For the first time in almost 40 years, Congress established a new national holiday: Juneteenth. In such a politically polarized world, the quick bi-partisan support for this holiday should not go unnoticed. The Juneteenth National Independence Day Act passed unanimously in the Senate on Tuesday, June 15. It passed the House the next day, 415-14, and then yesterday June 17, it was signed into law by President Joe Biden. Something that passed so quickly and with such bipartisan support must be understood. After all, it is now our 11th federal holiday.
Juneteenth commemorates June 19, 1865, when Union Army Maj. Gen. Gordon Granger announced in Galveston, TX that the 250,000 enslaved men, women, and children in the state were free. While they were technically free as early as January 1, 1863 when Abraham Lincoln signed the Emancipation Proclamation, because Texas never fell to U.S. troops during the Civil War, it took two and half more years for the news to reach them. Beginning that day, Black Texans would celebrate its anniversary every year after.
For over 150 years, Black Americans have celebrated this joyous holiday. For many years, to come, all Americans will celebrate it. Juneteenth is for all of us. Historian Eric Foner has called Reconstruction, the period after the Civil War, America’s second founding. The first 100 years of our nation’s history was defined by a great paradox: Celebrating liberty while spreading slavery. In order to begin the ongoing process (which we still must pursue, after all, even the founder’s acknowledged the task of forming “a more perfect union”) of living to our creeds, the nation had to abolish slavery. Juneteenth is a clear way to celebrate this second founding in the same way that we celebrate our first founding every July 4th.
There is also something incredibly significant about adopting a holiday to celebrate this second founding, not on some anniversary of a legislative act, but on a day that Black Americans have celebrated for a century and a half. By honoring a day that has such a rich cultural heritage, the government reminds us that federal holidays are for the people. Black Americans have set the tone for celebrations of this day over generations, it is now fitting for the rest of America to join the celebratory chorus.

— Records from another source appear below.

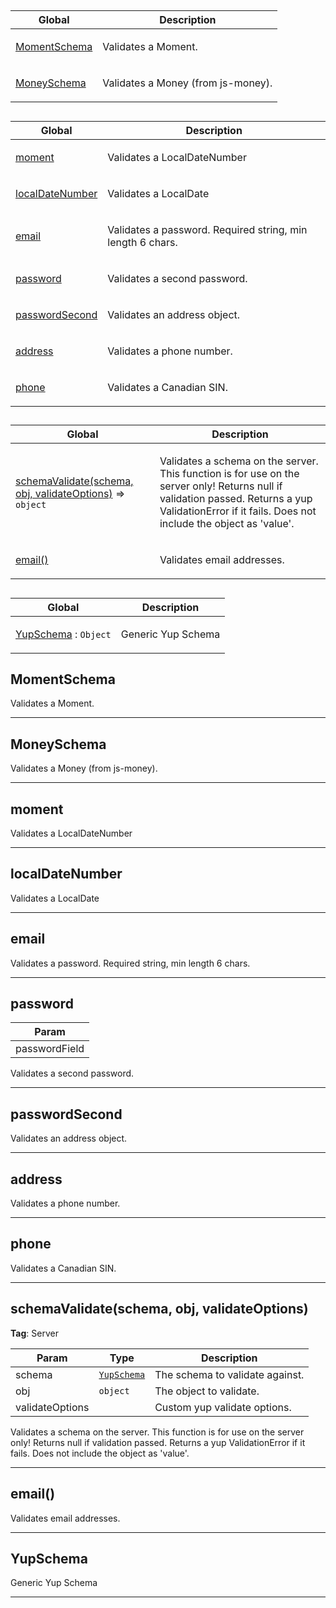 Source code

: ## 

<table>
  <thead>
    <tr>
      <th>Global</th><th>Description</th>
    </tr>
  </thead>
  <tbody>
<tr>
    <td><a href="#MomentSchema">MomentSchema</a></td>
    <td><p>Validates a Moment.</p>
</td>
    </tr>
<tr>
    <td><a href="#MoneySchema">MoneySchema</a></td>
    <td><p>Validates a Money (from js-money).</p>
</td>
    </tr>
</tbody>
</table>

## 

<table>
  <thead>
    <tr>
      <th>Global</th><th>Description</th>
    </tr>
  </thead>
  <tbody>
<tr>
    <td><a href="#moment">moment</a></td>
    <td><p>Validates a LocalDateNumber</p>
</td>
    </tr>
<tr>
    <td><a href="#localDateNumber">localDateNumber</a></td>
    <td><p>Validates a LocalDate</p>
</td>
    </tr>
<tr>
    <td><a href="#email">email</a></td>
    <td><p>Validates a password. Required string, min length 6 chars.</p>
</td>
    </tr>
<tr>
    <td><a href="#password">password</a></td>
    <td><p>Validates a second password.</p>
</td>
    </tr>
<tr>
    <td><a href="#passwordSecond">passwordSecond</a></td>
    <td><p>Validates an address object.</p>
</td>
    </tr>
<tr>
    <td><a href="#address">address</a></td>
    <td><p>Validates a phone number.</p>
</td>
    </tr>
<tr>
    <td><a href="#phone">phone</a></td>
    <td><p>Validates a Canadian SIN.</p>
</td>
    </tr>
</tbody>
</table>

## 

<table>
  <thead>
    <tr>
      <th>Global</th><th>Description</th>
    </tr>
  </thead>
  <tbody>
<tr>
    <td><a href="#schemaValidate">schemaValidate(schema, obj, validateOptions)</a> ⇒ <code>object</code></td>
    <td><p>Validates a schema on the server. This function is for use on the server only!
Returns null if validation passed. Returns a yup ValidationError if it fails.
Does not include the object as &#39;value&#39;.</p>
</td>
    </tr>
<tr>
    <td><a href="#email">email()</a></td>
    <td><p>Validates email addresses.</p>
</td>
    </tr>
</tbody>
</table>

## 

<table>
  <thead>
    <tr>
      <th>Global</th><th>Description</th>
    </tr>
  </thead>
  <tbody>
<tr>
    <td><a href="#YupSchema">YupSchema</a> : <code>Object</code></td>
    <td><p>Generic Yup Schema</p>
</td>
    </tr>
</tbody>
</table>

<a name="MomentSchema"></a>

## MomentSchema
Validates a Moment.


* * *

<a name="MoneySchema"></a>

## MoneySchema
Validates a Money (from js-money).


* * *

<a name="moment"></a>

## moment
Validates a LocalDateNumber


* * *

<a name="localDateNumber"></a>

## localDateNumber
Validates a LocalDate


* * *

<a name="email"></a>

## email
Validates a password. Required string, min length 6 chars.


* * *

<a name="password"></a>

## password

| Param |
| --- |
| passwordField | 

Validates a second password.


* * *

<a name="passwordSecond"></a>

## passwordSecond
Validates an address object.


* * *

<a name="address"></a>

## address
Validates a phone number.


* * *

<a name="phone"></a>

## phone
Validates a Canadian SIN.


* * *

<a name="schemaValidate"></a>

## schemaValidate(schema, obj, validateOptions)
**Tag**: Server  

| Param | Type | Description |
| --- | --- | --- |
| schema | [<code>YupSchema</code>](#YupSchema) | The schema to validate against. |
| obj | <code>object</code> | The object to validate. |
| validateOptions |  | Custom yup validate options. |

Validates a schema on the server. This function is for use on the server only!
Returns null if validation passed. Returns a yup ValidationError if it fails.
Does not include the object as 'value'.


* * *

<a name="email"></a>

## email()
Validates email addresses.


* * *

<a name="YupSchema"></a>

## YupSchema
Generic Yup Schema


* * *

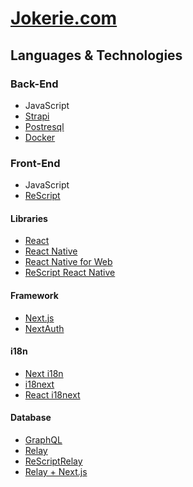 # [Jokerie.com](http://jokerie.com)

## Languages & Technologies

### Back-End

- JavaScript
- [Strapi](https://strapi.io/)
- [Postresql](https://www.postgresql.org/)
- [Docker](https://www.docker.com/)

### Front-End

- JavaScript
- [ReScript](https://rescript-lang.org/)

#### Libraries

- [React](https://reactjs.org/)
- [React Native](https://reactnative.dev/)
- [React Native for Web](https://necolas.github.io/react-native-web)
- [ReScript React Native](https://rescript-react-native.github.io/)

#### Framework

- [Next.js](https://github.com/vercel/next.js)
- [NextAuth](https://github.com/nextauthjs/next-auth)

#### i18n

- [Next i18n](https://github.com/isaachinman/next-i18next)
- [i18next](https://www.i18next.com/)
- [React i18next](https://react.i18next.com)

#### Database

- [GraphQL](https://graphql.org/)
- [Relay](https://relay.dev)
- [ReScriptRelay](https://github.com/zth/rescript-relay)
- [Relay + Next.js](https://github.com/RevereCRE/relay-nextjs)
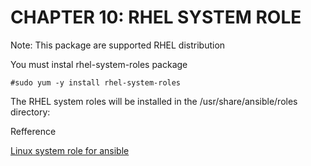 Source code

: # CHAPTER 10: RHEL SYSTEM ROLE

Note: This package are supported RHEL distribution

You must instal rhel-system-roles package

`#sudo yum -y install rhel-system-roles`

The RHEL system roles will be installed in the /usr/share/ansible/roles directory:

Refference

[Linux system role for ansible](https://github.com/linux-system-roles)
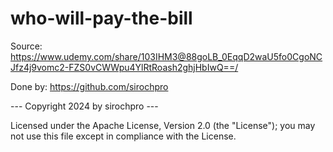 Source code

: # who-will-pay-the-bill

Source: https://www.udemy.com/share/103IHM3@88goLB_0EqqD2waU5fo0CgoNCJfz4j9vomc2-FZS0vCWWpu4YlRtRoash2ghjHbIwQ==/

Done by: https://github.com/sirochpro

--- Copyright 2024 by sirochpro ---    

Licensed under the Apache License, Version 2.0 (the "License");
you may not use this file except in compliance with the License.

     
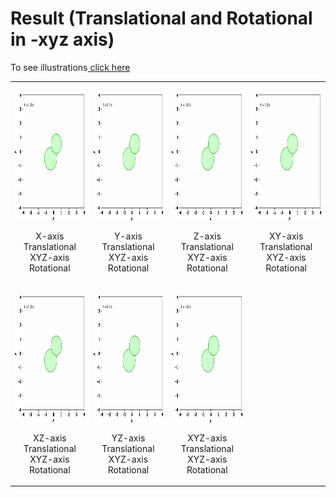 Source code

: # Result (Translational and Rotational in -xyz axis)

To see illustrations<a href="https://docs.google.com/document/d/1sPUEbgdDKk0lN3tvGKjdI0X0MHleW4hW2XIJrxzFCg0/edit?usp=sharing" target="_blank"> click here</a>

<table>
    <tr>
        <td>
            <br>
            <img src="trans_rotxyz/100111.gif" alt="Simulation" style="width:216px;height:202px;">
            <p align="center"> X-axis Translational XYZ-axis Rotational</p>
        </td>
        <td>
            <br>
            <img src="trans_rotxyz/010111.gif" alt="Simulation" style="width:216px;height:202px;">
            <p align="center"> Y-axis Translational XYZ-axis Rotational</p>
        </td>
        <td>
            <br>
            <img src="trans_rotxyz/100111.gif" alt="Simulation" style="width:216px;height:202px;">
            <p align="center"> Z-axis Translational XYZ-axis Rotational</p>
        </td>
        <td>
            <br>
            <img src="trans_rotxyz/110111.gif" alt="Simulation" style="width:216px;height:202px;">
            <p align="center"> XY-axis Translational XYZ-axis Rotational</p>
        </td>
    </tr>
    <tr>
        <td>
            <br>
            <img src="trans_rotxyz/101111.gif" alt="Simulation" style="width:216px;height:202px;">
            <p align="center"> XZ-axis Translational XYZ-axis Rotational</p>
        </td>
        <td>
            <br>
            <img src="trans_rotxyz/011111.gif" alt="Simulation" style="width:216px;height:202px;">
            <p align="center"> YZ-axis Translational XYZ-axis Rotational</p>
        </td>
        <td>
            <br>
            <img src="trans_rotxyz/111111.gif" alt="Simulation" style="width:216px;height:202px;">
            <p align="center"> XYZ-axis Translational XYZ-axis Rotational</p>
        </td>
    </tr>
</table>  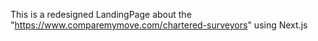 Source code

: This is a redesigned LandingPage about the "https://www.comparemymove.com/chartered-surveyors" using Next.js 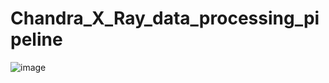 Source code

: # Chandra_X_Ray_data_processing_pipeline
![image](https://user-images.githubusercontent.com/76570532/140928988-f7546a29-08ad-4c85-b634-611a5586531f.png)
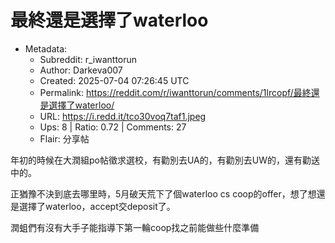 # 最終還是選擇了waterloo

- Metadata:
  - Subreddit: r_iwanttorun
  - Author: Darkeva007
  - Created: 2025-07-04 07:26:45 UTC
  - Permalink: https://reddit.com/r/iwanttorun/comments/1lrcopf/最終還是選擇了waterloo/
  - URL: https://i.redd.it/tco30voq7taf1.jpeg
  - Ups: 8 | Ratio: 0.72 | Comments: 27
  - Flair: 分享帖


年初的時候在大潤組po帖徵求選校，有勸別去UA的，有勸別去UW的，還有勸送中的。

正猶豫不決到底去哪里時，5月破天荒下了個waterloo cs
coop的offer，想了想還是選擇了waterloo，accept交deposit了。

潤蛆們有沒有大手子能指導下第一輪coop找之前能做些什麼準備

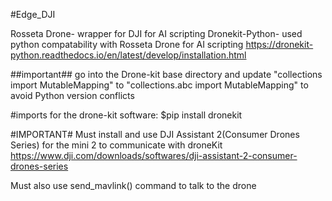 #Edge_DJI

Rosseta Drone- wrapper for DJI for AI scripting 
Dronekit-Python- used python compatability with Rosseta Drone for AI scripting
https://dronekit-python.readthedocs.io/en/latest/develop/installation.html

##important##
go into the Drone-kit base directory and update "collections import MutableMapping" to "collections.abc import MutableMapping" to avoid Python version conflicts

#imports for the drone-kit software:
$pip install dronekit

#IMPORTANT#
Must install and use DJI Assistant 2(Consumer Drones Series) for the mini 2 to communicate with droneKit
https://www.dji.com/downloads/softwares/dji-assistant-2-consumer-drones-series

Must also use send_mavlink() command to talk to the drone

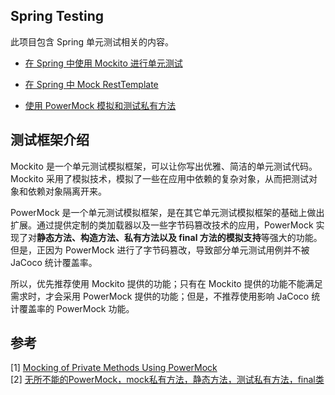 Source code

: ## Spring Testing

此项目包含 Spring 单元测试相关的内容。

- [在 Spring 中使用 Mockito 进行单元测试](src/main/java/com/example/testing/mockito/README.md)

- [在 Spring 中 Mock RestTemplate](src/main/java/com/example/testing/resttemplate/README.md)

- [使用 PowerMock 模拟和测试私有方法](src/main/java/com/example/testing/privatemethod/README.md)

## 测试框架介绍

Mockito 是一个单元测试模拟框架，可以让你写出优雅、简洁的单元测试代码。Mockito 采用了模拟技术，模拟了一些在应用中依赖的复杂对象，从而把测试对象和依赖对象隔离开来。

PowerMock 是一个单元测试模拟框架，是在其它单元测试模拟框架的基础上做出扩展。通过提供定制的类加载器以及一些字节码篡改技术的应用，PowerMock 实现了对**静态方法、构造方法、私有方法以及 final 方法的模拟支持**等强大的功能。但是，正因为 PowerMock 进行了字节码篡改，导致部分单元测试用例并不被 JaCoco 统计覆盖率。

所以，优先推荐使用 Mockito 提供的功能；只有在 Mockito 提供的功能不能满足需求时，才会采用 PowerMock 提供的功能；但是，不推荐使用影响 JaCoco 统计覆盖率的 PowerMock 功能。


## 参考

[1] [Mocking of Private Methods Using PowerMock](https://www.baeldung.com/powermock-private-method)  
[2] [无所不能的PowerMock，mock私有方法，静态方法，测试私有方法，final类](https://www.cnblogs.com/ljw-bim/p/9391770.html) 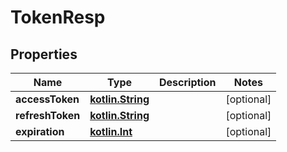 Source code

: # TokenResp

## Properties
Name | Type | Description | Notes
------------ | ------------- | ------------- | -------------
**accessToken** | [**kotlin.String**](.md) |  |  [optional]
**refreshToken** | [**kotlin.String**](.md) |  |  [optional]
**expiration** | [**kotlin.Int**](.md) |  |  [optional]
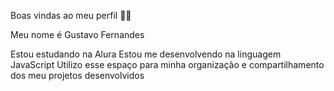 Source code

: Boas vindas ao meu perfil 💙💙

Meu nome é Gustavo Fernandes

Estou estudando na Alura
Estou me desenvolvendo na linguagem JavaScript
Utilizo esse espaço para minha organização e compartilhamento dos meu projetos desenvolvidos
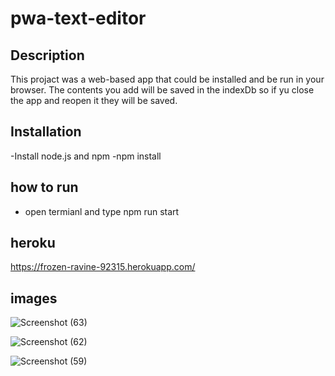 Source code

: # pwa-text-editor

## Description

This projact was a web-based app that could be installed and be run in your browser. The contents you add will be saved in the indexDb so if yu close the app and reopen it they will be saved. 

## Installation

-Install node.js and npm
-npm install 

## how to run

- open termianl and type npm run start

## heroku
https://frozen-ravine-92315.herokuapp.com/

## images


![Screenshot (63)](https://user-images.githubusercontent.com/116539782/231065609-51f2aa98-966e-4150-ad9d-55d62e9b1a08.png)


![Screenshot (62)](https://user-images.githubusercontent.com/116539782/231065669-f8a2ad28-a2c8-4da2-8d9e-85633205e0a8.png)

![Screenshot (59)](https://user-images.githubusercontent.com/116539782/231065702-682ba807-22fb-42ed-b89d-3a5aa3092fdc.png)
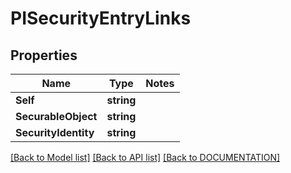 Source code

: # PISecurityEntryLinks

## Properties
Name | Type | Notes
------------ | ------------- | -------------
**Self** | **string**
**SecurableObject** | **string**
**SecurityIdentity** | **string**

[[Back to Model list]](../../DOCUMENTATION.md#documentation-for-models) [[Back to API list]](../../DOCUMENTATION.md#documentation-for-api-endpoints) [[Back to DOCUMENTATION]](../../DOCUMENTATION.md)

On July 5th, 1852, Frederick Douglass reminded his Rochester, NY audience of America’s double standard in celebrating Independence Day every July 4th.
What, to the American slave, is your 4th of July? I answer: a day that reveals to him, more than all other days in the year, the gross injustice and cruelty to which he is the constant victim. To him, your celebration is a sham; your boasted liberty, an unholy license; your national greatness, swelling vanity; your sounds of rejoicing are empty and heartless; your denunciations of tyrants, brass fronted impudence; your shouts of liberty and equality, hollow mockery; your prayers and hymns, your sermons and thanksgivings, with all your religious parade, and solemnity, are, to him, mere bombast, fraud, deception, impiety, and hypocrisy — a thin veil to cover up crimes which would disgrace a nation of savages. There is not a nation on the earth guilty of practices, more shocking and bloody, than are the people of these United States, at this very hour.
Frederick Douglass, 1852
Douglass rightfully condemned the hypocrisy of celebrating July 4th in a nation that enslaved millions. Now, we get to celebrate Juneteenth as the day our new republic began. Not perfect, but more perfect. Tomorrow is a big day. It deserves any respect we hold for the 4th of July. So let’s celebrate!